Les origines de la légende
Une évolution des esprits se produit après 1815. La Restauration (1814-1830) provoque une déception générale. De retour d'émigration, les nobles estiments leur mérites mal récompensés (Le lys dans la vallée de Balzac). Les ouvriers regrettent la période de plein emploi et de hauts salaire qu'a été l'Empire. Les paysans qui formèrent la masse des troupes de la Grande Armée écoutent le soir, à la veillée, les survivants raconter et embellir leurs exploits: une telle scène figure dans Le médecin de campagne de Balzac. Enfin, toute une génération, née avec l'Empire et élevée dans le sentiment de la gloire, découvre une France frileuse, où le port de la soutane remplace le prestige de l'uniforme. La lecture du Mémorial de Sainte-Hélène (1823), le plus grand succès de librairie du siècle, cristallie regrets et nostalgie: Napoléon, qui a dicté ses souvenirs à Las Cases, s'y présente comme le continuateur de la Révolution, désireux du bonheur du bonheur des peuples, et, pour cette raison, haï des rois.
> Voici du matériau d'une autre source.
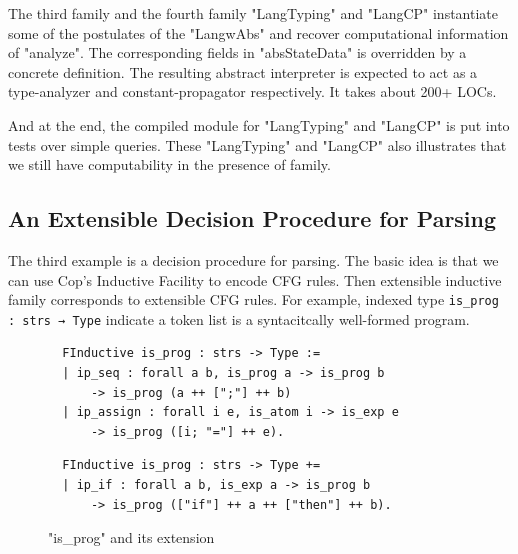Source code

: The third family and the fourth family "LangTyping" and "LangCP" instantiate some of the postulates of the
"LangwAbs" and recover computational information of "analyze". The corresponding fields in "absStateData" is overridden by a concrete definition. The resulting abstract interpreter is expected
to act as a type-analyzer and constant-propagator respectively. It takes about 200+ LOCs. 


And at the end, the compiled module for "LangTyping" and "LangCP" is put into tests over simple queries. These "LangTyping" and "LangCP" also illustrates that we still have
computability in the presence of family.

\subsection{An Extensible Decision Procedure for Parsing}
The third example is a decision procedure for parsing. The basic idea is that we can use Cop's Inductive Facility to encode CFG rules. Then extensible inductive family corresponds to extensible CFG rules. For example, indexed type \texttt{is_prog : strs → Type} indicate a token list is a syntacitcally well-formed program.

\begin{figure}[!htb]
  
  \begin{minipage}{\textwidth}
  \begin{multicols}{2}
  

  
  \begin{lstlisting}
  FInductive is_prog : strs -> Type := 
  | ip_seq : forall a b, is_prog a -> is_prog b 
      -> is_prog (a ++ [";"] ++ b) 
  | ip_assign : forall i e, is_atom i -> is_exp e 
      -> is_prog ([i; "="] ++ e).  
  \end{lstlisting}
  
  
  \columnbreak
  
  \begin{lstlisting}
  FInductive is_prog : strs -> Type += 
  | ip_if : forall a b, is_exp a -> is_prog b 
      -> is_prog (["if"] ++ a ++ ["then"] ++ b). 
  \end{lstlisting}
  
  
  
  
  \end{multicols}
  \end{minipage}
  \caption{"is_prog" and its extension}
  \end{figure}

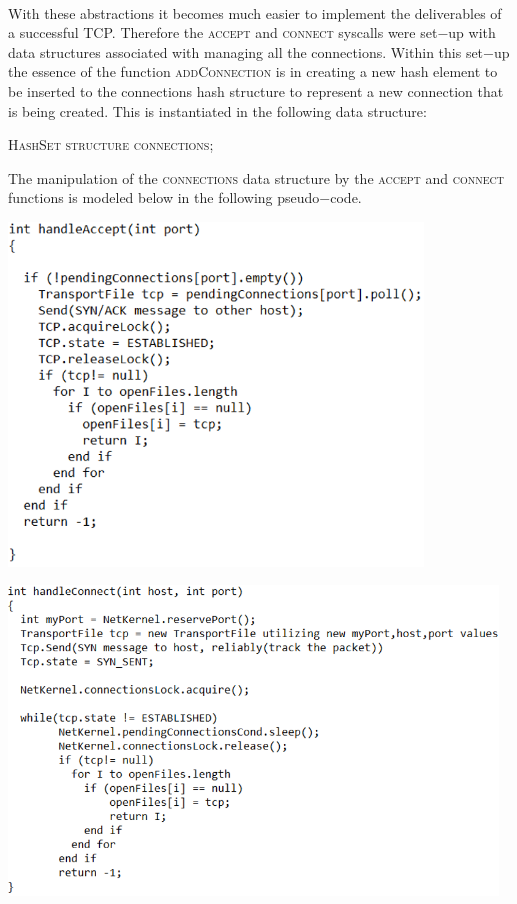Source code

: \documentclass[12pt]{article}
\begin{document}
{    \paragraph{} With these abstractions it becomes much easier to implement the deliverables of a successful TCP.
    Therefore the \textsc{accept} and \textsc{connect} syscalls were set$-$up with data structures associated with managing all the connections.
    Within this set$-$up the essence of the function \textsc{addConnection} is in creating a new hash element to be inserted to the connections hash structure to represent a new connection that is being created. 
    This is instantiated in the following data structure:
    \begin{center} \textsc{HashSet structure connections}; \end{center}
    The manipulation of the \textsc{connections} data structure by the \textsc{accept} and \textsc{connect} functions is modeled below in the following pseudo$-$code.
\begin{center} \includegraphics[width=110mm]{Accept.png} \end{center}
\begin{center} \includegraphics[width=130mm]{Connect.png} \end{center}
}
\end{document}
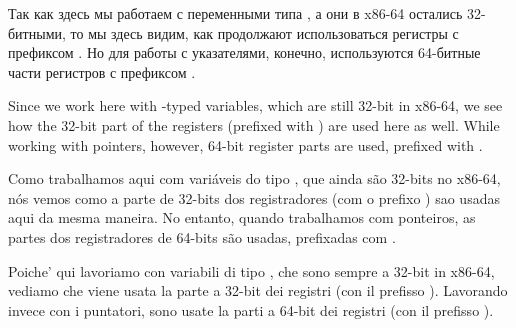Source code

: 

\ifdefined\RUSSIAN
Так как здесь мы работаем с переменными типа \Tint, а они в x86-64 остались 32-битными, то мы здесь видим, как продолжают использоваться регистры с префиксом .
Но для работы с указателями, конечно, используются 64-битные части регистров с префиксом .


\fi

\ifdefined\ENGLISH
Since we work here with \Tint{}-typed variables, which are still 32-bit in x86-64, we see how the 32-bit part of the registers (prefixed with ) are used here as well.
While working with pointers, however, 64-bit register parts are used, prefixed with .


\fi

\ifdefined\BRAZILIAN
Como trabalhamos aqui com variáveis do tipo \Tint, que ainda são 32-bits no x86-64, nós vemos como a parte de 32-bits dos registradores (com o prefixo ) sao usadas aqui da mesma maneira.
No entanto, quando trabalhamos com ponteiros, as partes dos registradores de 64-bits são usadas, prefixadas com .


\fi

\ifdefined\ITALIAN
Poiche' qui lavoriamo con variabili di tipo \Tint{}, che sono sempre a 32-bit in x86-64, vediamo che viene usata la parte a 32-bit dei registri (con il prefisso ).
Lavorando invece con i puntatori, sono usate la parti a 64-bit dei registri (con il prefisso ).


\fi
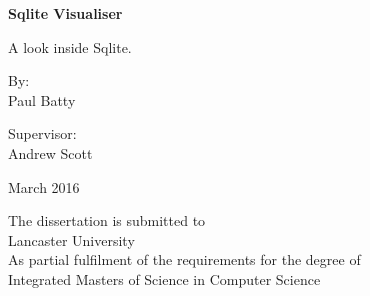 \begin{titlepage}
	\begin{center}
		\begin{huge}
			\textbf{Sqlite Visualiser}
		\end{huge}	
		
		\vspace{0.5cm}
		\normalsize A look inside Sqlite.
		
		\vspace{1.5cm}		
		
		\normalsize By:   \\
		\large Paul Batty
		
		\vspace{2.5cm}
		
		\normalsize Supervisor: \\
		\large Andrew Scott
		
		\vspace{1.5cm}
		
		\large March 2016
		
		\vfill 
		
		\normalsize
		The dissertation is submitted to \\
		Lancaster University \\
		As partial fulfilment of the requirements for the degree of \\
		Integrated Masters of Science in Computer Science \\
	\end{center} 
\end{titlepage}
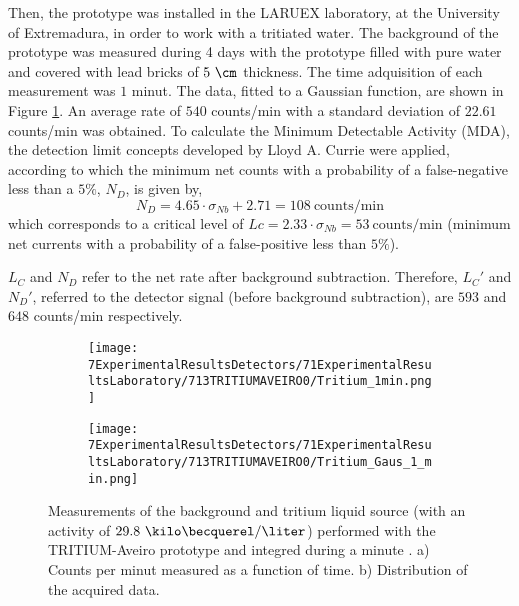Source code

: 
Then, the prototype was installed in the LARUEX laboratory, at the University of Extremadura, in order to work with a tritiated water. The background of the prototype was measured during 4 days with the prototype filled with pure water and covered with lead bricks of $5~\cm$ thickness. The time adquisition of each measurement was $1$ minut. The data, fitted to a Gaussian function, are shown in Figure \ref{subfig:MeasurementInRealTime}. An average rate of $540$ counts/min with a standard deviation of $22.61$ counts/min was obtained. To calculate the Minimum Detectable Activity (MDA), the detection limit concepts developed by Lloyd A. Currie \cite{CurieLimit} were applied, according to which the minimum net counts with a probability of a false-negative less than a $5\%$, $N_D$, is given by,
\begin{equation}
N_D = 4.65 \cdot{}\sigma_{Nb} + 2.71 = 108~\text{counts/min}
\label{eq:EquationNetCounts}
\end{equation}
which corresponds to a critical level of $Lc = 2.33\cdot{}\sigma_{Nb}=53 ~\text{counts/min}$ (minimum net currents with a probability of a false-positive less than $5\%$).

$L_C$ and $N_D$ refer to the net rate after background subtraction. Therefore, $L_C'$ and $N_D'$, referred to the detector signal (before background subtraction), are $593$ and $648$ counts/min respectively.

\begin{figure}
\centering
    \begin{subfigure}[b]{0.45\textwidth}
    \centering
    \texttt{[image: 7ExperimentalResultsDetectors/71ExperimentalResultsLaboratory/713TRITIUMAVEIRO0/Tritium\_1min.png]}  
    \caption{\label{subfig:MeasurementInRealTime}}
    \end{subfigure}
    \hfill
    \begin{subfigure}[b]{0.45\textwidth}
    \centering
    \texttt{[image: 7ExperimentalResultsDetectors/71ExperimentalResultsLaboratory/713TRITIUMAVEIRO0/Tritium\_Gaus\_1\_min.png]}  
    \caption{\label{subfig:DistributionofMeasurement}}
    \end{subfigure}
 \caption{Measurements of the background and tritium liquid source (with an activity of $29.8~\kilo\becquerel/\liter$) performed with the TRITIUM-Aveiro prototype and integred during a minute \cite{ExperimentalPaperCarlos}. a) Counts per minut measured as a function of time. b) Distribution of the acquired data.}
 \label{fig:BackgroundTritium1min}
\end{figure}

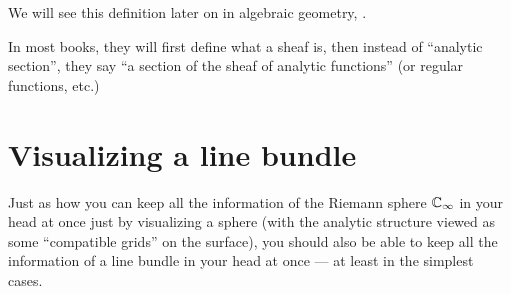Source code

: We will see this definition later on in algebraic geometry, .

\begin{remark}
	In most books, they will first define what a sheaf is, then instead of ``analytic section'',
	they say ``a section of the sheaf of analytic functions'' (or regular functions, etc.)
\end{remark}

\section{Visualizing a line bundle}

Just as how you can keep all the information of the Riemann sphere $\CC_\infty$ in your head at
once just by visualizing a sphere (with the analytic structure viewed as some ``compatible grids''
on the surface), you should also be able to keep all the information of a line bundle in your head
at once --- at least in the simplest cases.

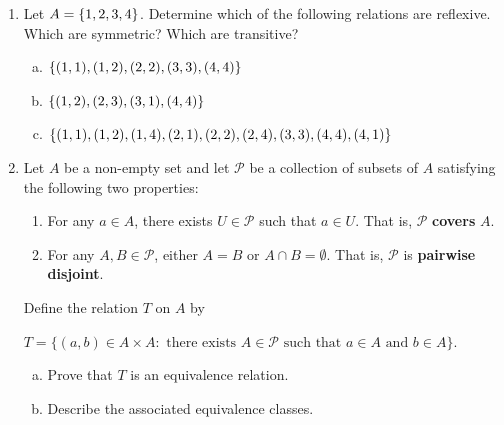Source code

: \documentclass[11pt,fleqn,dvipsnames,usenames]{article}
\begin{document}
\begin{enumerate}
\item Let $A = \left\{1,2,3,4\right\}$.  Determine which of the following relations are reflexive.  Which are symmetric?  Which are transitive?
\begin{enumerate}[(a)]
\item $\left\{(1,1), (1,2), (2,2), (3,3), (4,4)\right\}$
\item $\left\{(1,2), (2,3), (3,1), (4,4)\right\}$
\item $\left\{(1,1), (1,2), (1,4), (2,1), (2,2), (2,4), (3,3), (4,4), (4,1)\right\}$
\end{enumerate}
\item Let $A$ be a non-empty set and let $\mathcal{P}$ be a collection of subsets of $A$ satisfying the following two properties:
\begin{enumerate}[(1)]
\item For any $a\in A$, there exists $U\in\mathcal{P}$ such that $a\in U$.  That is, $\mathcal{P}$ \textbf{covers} $A$.
\item For any $A,B\in\mathcal{P}$, either $A = B$ or $A\cap B = \emptyset$.  That is, $\mathcal{P}$ is \textbf{pairwise disjoint}.
\end{enumerate}
Define the relation $T$ on $A$ by
\begin{center}
$T = \big\{(a,b)\in A\times A:\text{ there exists }A\in\mathcal{P}\text{ such that }a\in A\text{ and }b\in A\big\}$.
\end{center}
\begin{enumerate}[(a)]
\item Prove that $T$ is an equivalence relation.
\item Describe the associated equivalence classes.
\end{enumerate}
\end{enumerate}
\end{document}
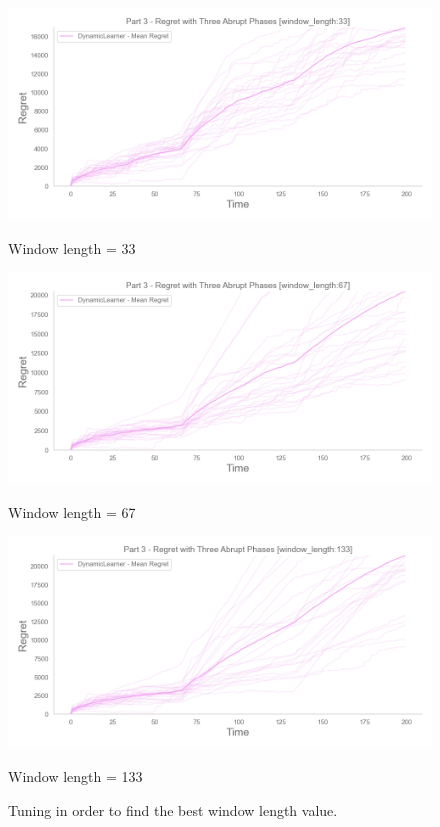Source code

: \begin{figure}[!htb]
	\centering

  		\includegraphics[width=\linewidth]{images/win_length33.png}
  		\caption{Window length = 33}\label{win33}  		
	\endminipage\hfill
  		\includegraphics[width=\linewidth]{images/win_length67.png}
  		\caption{Window length = 67}\label{win67}  
	\endminipage\hfill
  		\includegraphics[width=\linewidth]{images/win_length133.png}
  		\caption{Window length = 133}\label{win133}  
	\endminipage\hfill
	
	\caption{Tuning in order to find the best window length value.}
	\label{winLenValidationFig}
\end{figure}


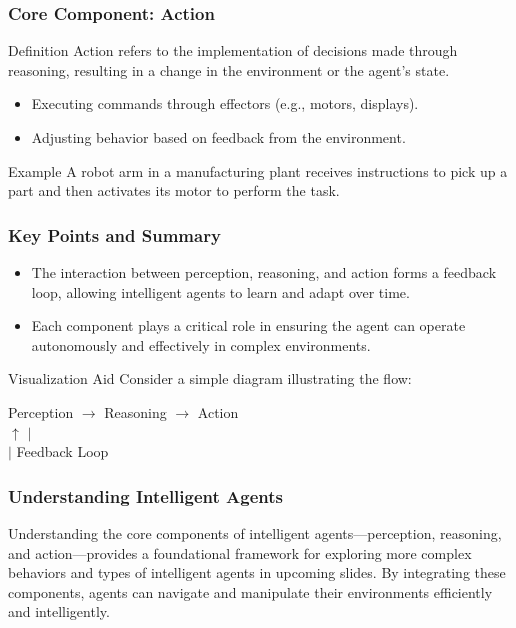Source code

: \documentclass[aspectratio=169]{beamer}
\begin{document}
\begin{frame}[fragile]
  \frametitle{Core Component: Action}
  \begin{block}{Definition}
    Action refers to the implementation of decisions made through reasoning, resulting in a change in the environment or the agent's state.
  \end{block}
  
  \begin{itemize}
    \item Executing commands through effectors (e.g., motors, displays).
    \item Adjusting behavior based on feedback from the environment.
  \end{itemize}
  
  \begin{block}{Example}
    A robot arm in a manufacturing plant receives instructions to pick up a part and then activates its motor to perform the task.
  \end{block}
\end{frame}

\begin{frame}[fragile]
  \frametitle{Key Points and Summary}
  \begin{itemize}
    \item The interaction between perception, reasoning, and action forms a feedback loop, allowing intelligent agents to learn and adapt over time.
    \item Each component plays a critical role in ensuring the agent can operate autonomously and effectively in complex environments.
  \end{itemize}
  
  \begin{block}{Visualization Aid}
    Consider a simple diagram illustrating the flow:
    \begin{center}
      Perception  $\rightarrow$  Reasoning  $\rightarrow$  Action\\
      $\uparrow$                              $\vert$\\
      $\vert$                               Feedback Loop
    \end{center}
  \end{block}
\end{frame}

\begin{frame}[fragile]
  \frametitle{Understanding Intelligent Agents}
  Understanding the core components of intelligent agents—perception, reasoning, and action—provides a foundational framework for exploring more complex behaviors and types of intelligent agents in upcoming slides. By integrating these components, agents can navigate and manipulate their environments efficiently and intelligently.
\end{frame}
\end{document}
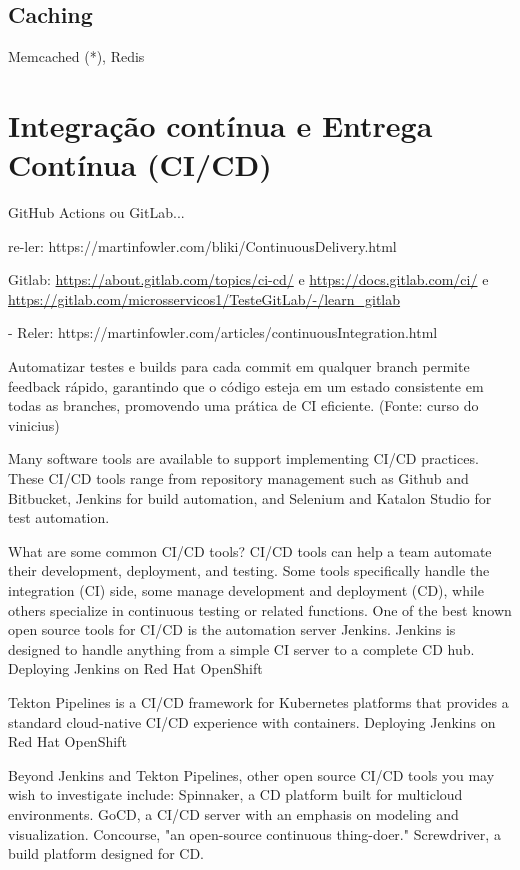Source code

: \subsection{Caching}
Memcached (*), Redis

\section{Integração contínua e Entrega Contínua (CI/CD)}

GitHub Actions ou GitLab... 

re-ler: https://martinfowler.com/bliki/ContinuousDelivery.html

Gitlab: \url{https://about.gitlab.com/topics/ci-cd/} e \url{https://docs.gitlab.com/ci/} e \url{https://gitlab.com/microsservicos1/TesteGitLab/-/learn_gitlab}

- Reler: https://martinfowler.com/articles/continuousIntegration.html

Automatizar testes e builds para cada commit em qualquer branch permite feedback rápido, garantindo que o código esteja em um estado consistente em todas as branches, promovendo uma prática de CI eficiente. (Fonte: curso do vinicius)

Many software tools are available to support implementing CI/CD practices. These CI/CD tools range from repository management such as Github and Bitbucket, Jenkins for build automation, and Selenium and Katalon Studio for test automation.

What are some common CI/CD tools?
CI/CD tools can help a team automate their development, deployment, and testing. Some tools specifically handle the integration (CI) side, some manage development and deployment (CD), while others specialize in continuous testing or related functions.
One of the best known open source tools for CI/CD is the automation server Jenkins. Jenkins is designed to handle anything from a simple CI server to a complete CD hub.
Deploying Jenkins on Red Hat OpenShift

Tekton Pipelines is a CI/CD framework for Kubernetes platforms that provides a standard cloud-native CI/CD experience with containers.
Deploying Jenkins on Red Hat OpenShift

Beyond Jenkins and Tekton Pipelines, other open source CI/CD tools you may wish to investigate include:
    Spinnaker, a CD platform built for multicloud environments.
    GoCD, a CI/CD server with an emphasis on modeling and visualization.
    Concourse, "an open-source continuous thing-doer."
    Screwdriver, a build platform designed for CD.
Pour beaucoup, Napoléon devient le héros par excellence, le "père du peuple", le martyr de la Révolution. Avec Béranger, la chanson populaire diffuse son culte. Bravant les interdictions royales, les colporteurs vendent gravures, images et statuettes de l'Empereur, aussitôt vénérées.
Le héros épique
Mais c'est surtout la littérature qui donne à la légende son principal support. Royaliste à l'origine et avant de se tourner vers le libéralisme, le Romantisme verse dans un "bonapartisme poétique", où l'aspect grandiose du personnage l'emporte sur la politique du chef d'Etat. La fin solitaire du maître de l'Europe sur le rocher de Sainte Hélène (5 mai 1821) frappe les esprits. Julien Sorel, pour qui Napoléon symbolise l'homme energique dévore le Mémorial avec des "transports d'amour". Balzac, qui évoque sa figure dans plusieurs de ses romans, n'est pas loin de le considérer comme unn second Prométhée. Hugo chante dans Les Orientales le "héros éblouissant et sombre". Il transforme l'aventure napoléonienne en épopée et en combat politique contre Napoléon III, qu'il surnomme "Napoléon le Petit", par opposition au grand Napoléon. La légende, qui atteint son apogée lors du retour des cendes de l'Empereur (1840), a en effet été si forte qu'elle a contrtibué à la naissance du Second Empire (1852-1870). Après 1870 et la perte de l'Alsace Lorraine, le mythe napoléonien acquiert une nouvelle dimension: celle du "sauveur" que la France attend pour reconquérir les provinces annexées par l'Allemagne. En même temps, la légende se répand hors des frontières. Les Russes Dostoievski (Les frères Karamazof, 1879-1880) et Tolstoï (Guerre et Paix 1865-1869) la véhiculent par exemple. Le présentant tour à tour comme un césar des temps modernes, l'"Homme de la Providence", comme un dictateur ou un héros d'épopée, la légende de Napoléon demeure vivace et contrastée à l'aube du XXeme siècle, où la littérature et le cinéma lui consacreront, à travbers le monde entier, plus de livres et de films qu'a aucun autre personnage de l'histoire.